Итак, как будто бы не нужно доказывать, что жизнь есть трагедия — это всякий знает из опыта. Даже опыт счастья не устраняет трагизма, ибо счастье является моментом трагедии (напр. ‘Ромео и Джульетта’). Гибель высшего и прекраснейшего счастья трагична, а не погибающего счастья не знает история, не знает человеческая судьба. Нам возразят, быть может, что ежедневная жизнь скорее комична, чем трагична, и сама история народов на каждом шагу обнаруживает ‘иронию судьбы’. Это так, но дело в том, что ‘комизм’ есть тоже возможный момент трагедии. Он находит себе место во всякой трагедии, охватывающей всю полноту жизни, и притом — сущность трагического и комического, как на это намекнул еще Платон в своем ‘Пире’, — в конце концов одна и та же. ‘Ирония судьбы’ часто трагична и история народов есть трагикомедия…

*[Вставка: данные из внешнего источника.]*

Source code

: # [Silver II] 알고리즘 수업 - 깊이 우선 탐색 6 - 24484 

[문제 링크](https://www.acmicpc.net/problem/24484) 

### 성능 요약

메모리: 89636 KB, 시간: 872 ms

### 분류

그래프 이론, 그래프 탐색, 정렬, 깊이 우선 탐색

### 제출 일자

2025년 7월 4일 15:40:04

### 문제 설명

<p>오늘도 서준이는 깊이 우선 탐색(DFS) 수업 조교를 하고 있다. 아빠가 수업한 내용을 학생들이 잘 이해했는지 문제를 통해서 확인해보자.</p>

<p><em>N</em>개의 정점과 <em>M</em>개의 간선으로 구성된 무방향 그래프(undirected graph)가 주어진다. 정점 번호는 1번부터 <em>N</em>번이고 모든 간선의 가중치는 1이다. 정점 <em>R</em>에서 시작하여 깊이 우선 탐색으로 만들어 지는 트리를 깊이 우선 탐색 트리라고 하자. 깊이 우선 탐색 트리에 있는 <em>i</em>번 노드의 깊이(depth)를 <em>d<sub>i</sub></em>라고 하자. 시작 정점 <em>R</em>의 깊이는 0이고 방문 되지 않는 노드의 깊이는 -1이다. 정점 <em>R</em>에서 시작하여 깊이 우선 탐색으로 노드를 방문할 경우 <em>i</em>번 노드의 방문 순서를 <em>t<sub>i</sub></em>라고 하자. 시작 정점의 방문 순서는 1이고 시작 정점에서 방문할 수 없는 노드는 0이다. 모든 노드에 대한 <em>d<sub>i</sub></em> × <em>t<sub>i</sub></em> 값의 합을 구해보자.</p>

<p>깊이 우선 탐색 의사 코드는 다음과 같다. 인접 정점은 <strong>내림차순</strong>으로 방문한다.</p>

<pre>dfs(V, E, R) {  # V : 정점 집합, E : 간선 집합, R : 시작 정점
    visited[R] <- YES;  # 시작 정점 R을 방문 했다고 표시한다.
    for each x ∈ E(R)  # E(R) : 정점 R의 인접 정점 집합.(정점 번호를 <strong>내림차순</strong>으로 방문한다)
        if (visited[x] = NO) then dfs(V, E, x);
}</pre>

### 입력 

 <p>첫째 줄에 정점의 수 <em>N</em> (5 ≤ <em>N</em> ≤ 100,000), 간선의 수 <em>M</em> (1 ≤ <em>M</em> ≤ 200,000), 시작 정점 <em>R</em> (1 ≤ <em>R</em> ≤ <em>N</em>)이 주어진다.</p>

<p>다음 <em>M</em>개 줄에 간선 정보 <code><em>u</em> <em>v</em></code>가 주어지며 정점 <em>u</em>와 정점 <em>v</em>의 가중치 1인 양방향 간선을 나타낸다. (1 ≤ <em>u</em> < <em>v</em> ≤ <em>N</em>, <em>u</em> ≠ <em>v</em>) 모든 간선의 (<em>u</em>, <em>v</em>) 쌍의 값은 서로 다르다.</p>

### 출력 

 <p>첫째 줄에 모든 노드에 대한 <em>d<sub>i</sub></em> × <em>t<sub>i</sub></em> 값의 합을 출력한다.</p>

И однако же необходимо доказывать это положение, необходимо взвесить всю его глубину и серьезность, ибо человечество, в значительной своей части, было воодушевлено желанием всячески избежать трагизма, всячески доказать себе, что все идет к лучшему в природе и истории, что все совершенствуется, прогрессирует, эволюционирует, безошибочно достигает окончательного земного рая. Бестрагическая философия истории очень распространена и очень разнообразна. И прежде всего сюда относятся атеистическая теория непрерывной эволюции и прогресса человечества. Конт, Фейербах и Маркс всецело лежат в этой линии, намеченной еще эпикурейским материализмом и Титом Лукрецием Каром. Эпикур и Лукреций Кар очень откровенно высказали, что движущим нервом эпикурейства является желание уничтожить всякий трагизм жизни, и прежде всего трагизм встречи с потусторонним миром и его силами. На этой основе строится наивный оптимизм самодостаточного человечества, вообразившего, что все идет к лучшему и все делается само собой в силу имманентных законов развития.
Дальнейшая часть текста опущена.